Cleveland Area Broadcasting Icon Mary Holt Passes Away!
Posted March 22nd 2011
HOLT MARY C. HOLT, passed away quietly at Eliza Bryant Nursing Home on March 9, 2011. Mary was born to the union of Walter and Mathilda Brown in Asheville NC on Aug. 11, 1921. She was 89 years old. She grew up in Asheville, NC and Fremont, OH and later moved to Cleveland where she met and married Lafayette Holt. To this union two children were born.
Mary will be remembered as a Cleveland icon of radio and television. She was the first African-American female radio personality, hosting a gospel music and a country music radio show. Mary Holt didn’t believe the radio ads for her record shop were very well done. Her partner told Mary to give it a try. When she did, the Florida A&M and Case Western Reserve theater graduate did so well that Cleveland radio station WSRS hired her as an announcer, in 1945. Mary Holt appeared over WJW 850 AM doing a “Hillbilly” show and went by the name of “Hillbilly Cindy Lou”(most people thought she was white), later she moved on to WJMO 1490 AM and then WABQ 1540 AM. She was 89 years old. Mary
Holt also was the first African-American in the nation to host a commercial TV show. Her credentials include news director, radio host and radio announcer. She hosted TV shows on three local stations. Mary learned all aspects of the business including production and news direction.

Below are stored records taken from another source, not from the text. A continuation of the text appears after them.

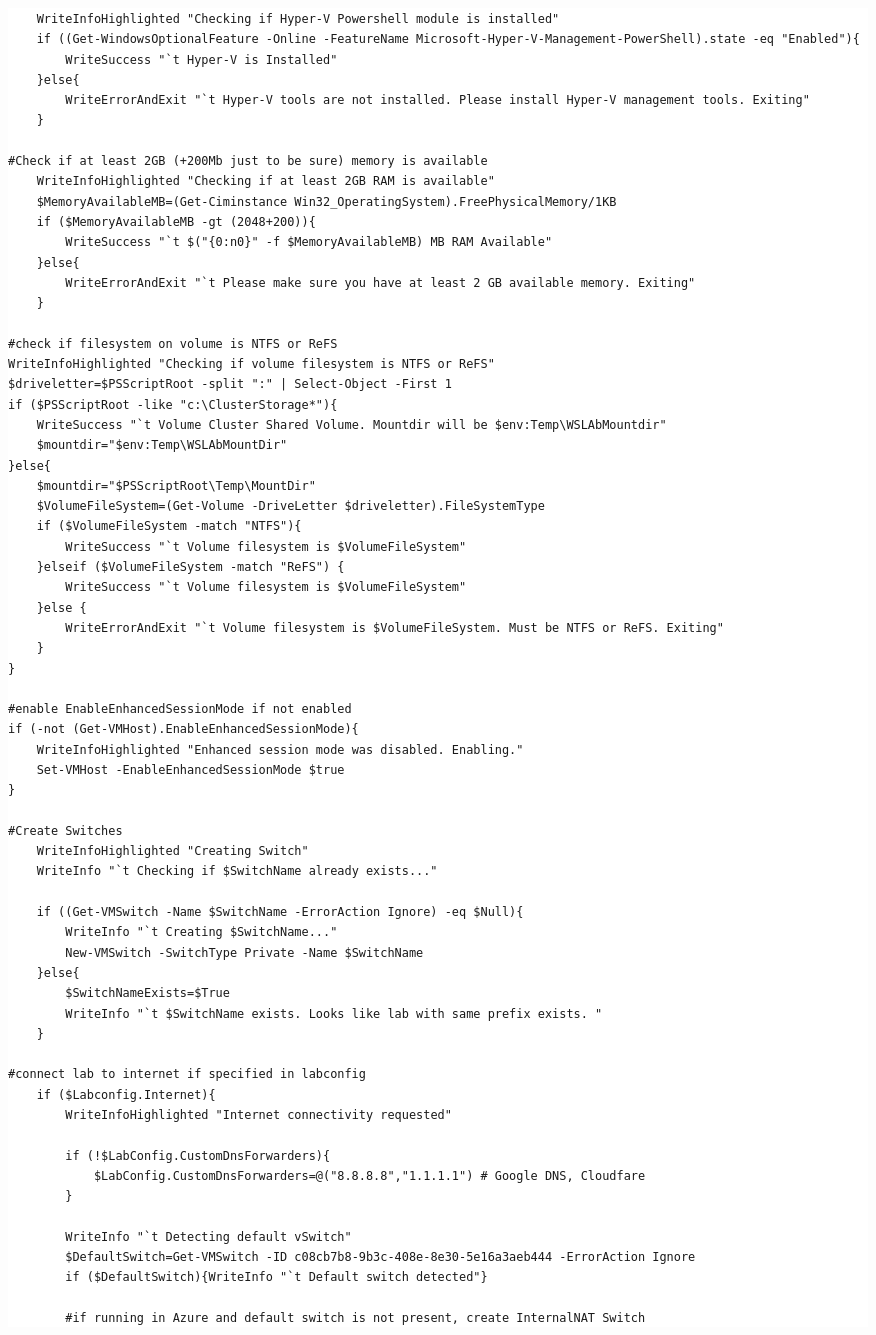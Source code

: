 
        WriteInfoHighlighted "Checking if Hyper-V Powershell module is installed"
        if ((Get-WindowsOptionalFeature -Online -FeatureName Microsoft-Hyper-V-Management-PowerShell).state -eq "Enabled"){
            WriteSuccess "`t Hyper-V is Installed"
        }else{
            WriteErrorAndExit "`t Hyper-V tools are not installed. Please install Hyper-V management tools. Exiting"
        }

    #Check if at least 2GB (+200Mb just to be sure) memory is available
        WriteInfoHighlighted "Checking if at least 2GB RAM is available"
        $MemoryAvailableMB=(Get-Ciminstance Win32_OperatingSystem).FreePhysicalMemory/1KB
        if ($MemoryAvailableMB -gt (2048+200)){
            WriteSuccess "`t $("{0:n0}" -f $MemoryAvailableMB) MB RAM Available"
        }else{
            WriteErrorAndExit "`t Please make sure you have at least 2 GB available memory. Exiting"
        }

    #check if filesystem on volume is NTFS or ReFS
    WriteInfoHighlighted "Checking if volume filesystem is NTFS or ReFS"
    $driveletter=$PSScriptRoot -split ":" | Select-Object -First 1
    if ($PSScriptRoot -like "c:\ClusterStorage*"){
        WriteSuccess "`t Volume Cluster Shared Volume. Mountdir will be $env:Temp\WSLAbMountdir" 
        $mountdir="$env:Temp\WSLAbMountDir"
    }else{
        $mountdir="$PSScriptRoot\Temp\MountDir"
        $VolumeFileSystem=(Get-Volume -DriveLetter $driveletter).FileSystemType
        if ($VolumeFileSystem -match "NTFS"){
            WriteSuccess "`t Volume filesystem is $VolumeFileSystem"
        }elseif ($VolumeFileSystem -match "ReFS") {
            WriteSuccess "`t Volume filesystem is $VolumeFileSystem"
        }else {
            WriteErrorAndExit "`t Volume filesystem is $VolumeFileSystem. Must be NTFS or ReFS. Exiting"
        }
    }

    #enable EnableEnhancedSessionMode if not enabled
    if (-not (Get-VMHost).EnableEnhancedSessionMode){
        WriteInfoHighlighted "Enhanced session mode was disabled. Enabling."
        Set-VMHost -EnableEnhancedSessionMode $true
    }

    #Create Switches
        WriteInfoHighlighted "Creating Switch"
        WriteInfo "`t Checking if $SwitchName already exists..."

        if ((Get-VMSwitch -Name $SwitchName -ErrorAction Ignore) -eq $Null){ 
            WriteInfo "`t Creating $SwitchName..."
            New-VMSwitch -SwitchType Private -Name $SwitchName
        }else{
            $SwitchNameExists=$True
            WriteInfo "`t $SwitchName exists. Looks like lab with same prefix exists. "
        }

    #connect lab to internet if specified in labconfig
        if ($Labconfig.Internet){
            WriteInfoHighlighted "Internet connectivity requested"

            if (!$LabConfig.CustomDnsForwarders){
                $LabConfig.CustomDnsForwarders=@("8.8.8.8","1.1.1.1") # Google DNS, Cloudfare
            }

            WriteInfo "`t Detecting default vSwitch"
            $DefaultSwitch=Get-VMSwitch -ID c08cb7b8-9b3c-408e-8e30-5e16a3aeb444 -ErrorAction Ignore
            if ($DefaultSwitch){WriteInfo "`t Default switch detected"}

            #if running in Azure and default switch is not present, create InternalNAT Switch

Holt had her lows, including turning in her own son to her brother, a sheriff, for a murder charge. But she maintained her active lifestyle in Cleveland and was listed as both a major black leader and woman leader in the city by the Plain Dealer.

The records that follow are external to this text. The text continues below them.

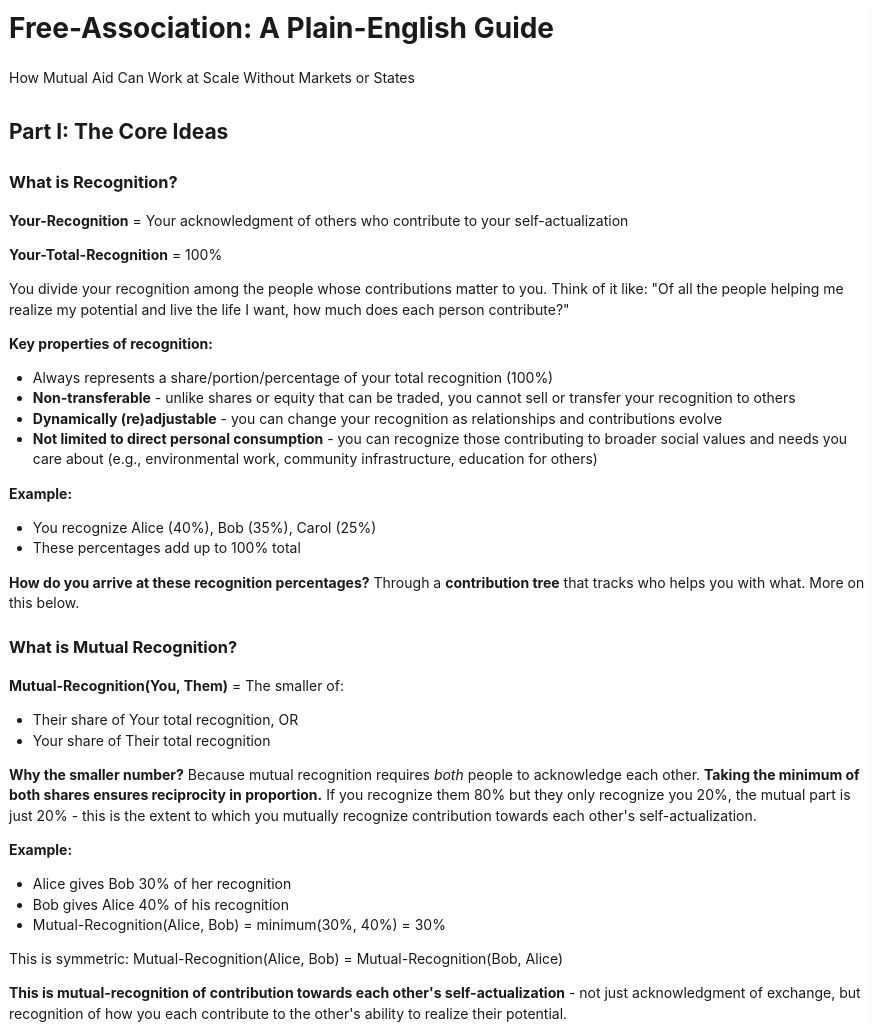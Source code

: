 # Free-Association: A Plain-English Guide
How Mutual Aid Can Work at Scale Without Markets or States

## Part I: The Core Ideas

### What is Recognition?

**Your-Recognition** = Your acknowledgment of others who contribute to your self-actualization

**Your-Total-Recognition** = 100%

You divide your recognition among the people whose contributions matter to you. Think of it like: "Of all the people helping me realize my potential and live the life I want, how much does each person contribute?"

**Key properties of recognition:**
- Always represents a share/portion/percentage of your total recognition (100%)
- **Non-transferable** - unlike shares or equity that can be traded, you cannot sell or transfer your recognition to others
- **Dynamically (re)adjustable** - you can change your recognition as relationships and contributions evolve
- **Not limited to direct personal consumption** - you can recognize those contributing to broader social values and needs you care about (e.g., environmental work, community infrastructure, education for others)

**Example:**
- You recognize Alice (40%), Bob (35%), Carol (25%)
- These percentages add up to 100% total

**How do you arrive at these recognition percentages?** Through a **contribution tree** that tracks who helps you with what. More on this below.

### What is Mutual Recognition?

**Mutual-Recognition(You, Them)** = The smaller of:
- Their share of Your total recognition, OR
- Your share of Their total recognition

**Why the smaller number?** Because mutual recognition requires *both* people to acknowledge each other. **Taking the minimum of both shares ensures reciprocity in proportion.** If you recognize them 80% but they only recognize you 20%, the mutual part is just 20% - this is the extent to which you mutually recognize contribution towards each other's self-actualization.

**Example:**
- Alice gives Bob 30% of her recognition
- Bob gives Alice 40% of his recognition
- Mutual-Recognition(Alice, Bob) = minimum(30%, 40%) = 30%

This is symmetric: Mutual-Recognition(Alice, Bob) = Mutual-Recognition(Bob, Alice)

**This is mutual-recognition of contribution towards each other's self-actualization** - not just acknowledgment of exchange, but recognition of how you each contribute to the other's ability to realize their potential.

After retirement, Mary continued her involvement in organizing enriching programs for senior citizens. Mary went to join her siblings: sister, Laura Gibbs, brothers, Walter Browne, Johnny Brown, Ralph Brown and Floyd “Butch” Brown. Left to cherish her memory are: daughter, Carole Shaver (Benjamin); son, Clifford Holt, grandson, David Driggins, granddaughter, Phuter Holt Bell, brothers, Leslie “Joe” Brown (Chauncey), Charles Brown, sister, Nancy Holloway and a host of nieces, nephews and special friends. NO SERVICES.
The greatest compliment she received, though, as for anyone who makes their living from their voice was from a fellow DJ: “You ever heard a rose petal talk? She had one of the sweetest, most delicate voices.”